祖父がよく僕に「人をよく観察するんじゃ」と言っていた。幼い心にその言葉がすんなり入って僕の趣味は人間観察。
魔力が一般の子供よりも高かったため、名門魔法学園に入学することが出来た。家から学園は距離があるため、寮暮らしだ。
そこで、人形みたいなフラン・アイリッシュと悪評高いサモン・レイティアスの二人に出会った。
特にサモンは入学式の頃に窓ガラスを割ったイメージが強く、恐ろしかった。
天使と悪魔が一緒にいる。その姿はあまりに異質で、出来れば平凡な僕は関わりたくないなと思った。
「卑猥なモノを着用するな!」
いつも声に凹凸がなく低い声でしか話さないサモンが、洗面所の前でちょっとうわずった声を上げた。サモンの前には当然フランがいる。
寮では爵位関係なく、自活を義務付けられている。公爵家だろうと掃除も洗濯も自分で行う。
大人びたサモンが9歳年相応の少年に見えて、僕は思わず隠れて様子を見てしまった。
「卑猥なモノってただのパンツだけど。アイリッシュ家ではこれが普通だよ」
「これはは男が着用するものではない。事故に合う前にやめろ」
あの怖いサモン・レイティアスが美人のパンツに対して文句を言っている。しかもお母さんみたいにブツブツ言っている。

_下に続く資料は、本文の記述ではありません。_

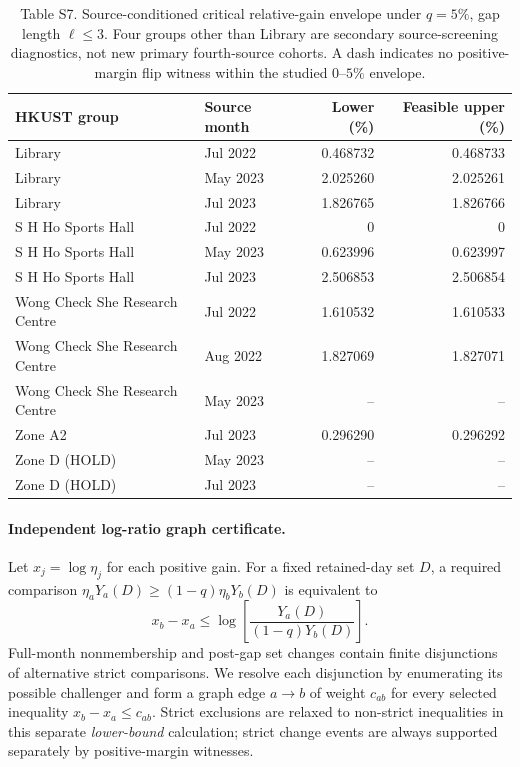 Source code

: \documentclass[11pt]{article}
\begin{document}
\begin{table}[htbp]
\centering
\caption*{Table S7. Source-conditioned critical relative-gain envelope under $q=5\%$, gap length $\ell\leq3$. Four groups other than Library are secondary source-screening diagnostics, not new primary fourth-source cohorts. A dash indicates no positive-margin flip witness within the studied $0$--$5\%$ envelope.}
\small
\begin{tabular}{p{4.4cm}lrr}
\toprule
HKUST group & Source month & Lower (\%) & Feasible upper (\%) \\
\midrule
Library & Jul 2022 & 0.468732 & 0.468733\\
Library & May 2023 & 2.025260 & 2.025261\\
Library & Jul 2023 & 1.826765 & 1.826766\\
S H Ho Sports Hall & Jul 2022 & 0 & 0\\
S H Ho Sports Hall & May 2023 & 0.623996 & 0.623997\\
S H Ho Sports Hall & Jul 2023 & 2.506853 & 2.506854\\
Wong Check She Research Centre & Jul 2022 & 1.610532 & 1.610533\\
Wong Check She Research Centre & Aug 2022 & 1.827069 & 1.827071\\
Wong Check She Research Centre & May 2023 & -- & --\\
Zone A2 & Jul 2023 & 0.296290 & 0.296292\\
Zone D (HOLD) & May 2023 & -- & --\\
Zone D (HOLD) & Jul 2023 & -- & --\\
\bottomrule
\end{tabular}
\end{table}

\paragraph{Independent log-ratio graph certificate.}
Let $x_j=\log\eta_j$ for each positive gain. For a fixed retained-day set $D$, a required comparison
$\eta_aY_a(D)\ge(1-q)\eta_bY_b(D)$ is equivalent to
\[
  x_b-x_a\le
  \log\left[\frac{Y_a(D)}{(1-q)Y_b(D)}\right].
\]
Full-month nonmembership and post-gap set changes contain finite disjunctions of alternative strict comparisons. We resolve each disjunction by enumerating its possible challenger and form a graph edge $a\to b$ of weight $c_{ab}$ for every selected inequality $x_b-x_a\le c_{ab}$. Strict exclusions are relaxed to non-strict inequalities in this separate \emph{lower-bound} calculation; strict change events are always supported separately by positive-margin witnesses.
\end{document}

「事故。……なるほど。僕、無知だから何でも教えてね。ちなみにどんな下着がいいのだろう」
下着など人の好みだろう。それなのに、下着への注意に対して、疑うことなく聞くフラン。天然なのか?
────きゅうん。
なんだこの二人。
とんでもないものを見てしまったとときめいてしまった。
それ以降、彼らを眺めるようになってしまった。それから寮生で僕と同じように感じる人は多いようだ。
あれやこれや寮生同士で彼等の情報を交換する。
『サモン様がリンゴをウサギにして部屋に戻ったぞ。きっと風邪で寝込まれているフラン様のためだ』
『フラン様が褒めるとサモン様の顔が赤くなった。フラン様は全く気にしていない様子』
サモンは普段表情がなく、声色も変わらない。そんな彼がフランだけは明らかに違う為、僕らはすぐに気が付いた。
だけど、当人同士はそれが当たり前になり過ぎていて、気付かない様子だ。
サモンの見つめる先にはいつもフラン。
こんな楽しいことが身近で見られるなんてと、ただ見守りたいだけのファンクラブを結成した。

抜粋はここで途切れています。